● What you have to do
Exclude the pictures, then copy all remaining records exactly.

Data entries
◇ ◇ ◇ ◇ ◇ ◇ ◇
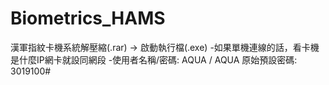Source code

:# Biometrics_HAMS
漢軍指紋卡機系統解壓縮(.rar) -> 啟動執行檔(.exe)
-如果單機連線的話，看卡機是什麼IP網卡就設同網段
-使用者名稱/密碼: AQUA / AQUA
原始預設密碼: 3019100#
◇ ◇ ◇ ◇ ◇ ◇ ◇
● Written reply
Source code

:# Biometrics_HAMS
漢軍指紋卡機系統解壓縮(.rar) -> 啟動執行檔(.exe)
-如果單機連線的話，看卡機是什麼IP網卡就設同網段
-使用者名稱/密碼: AQUA / AQUA
原始預設密碼: 3019100#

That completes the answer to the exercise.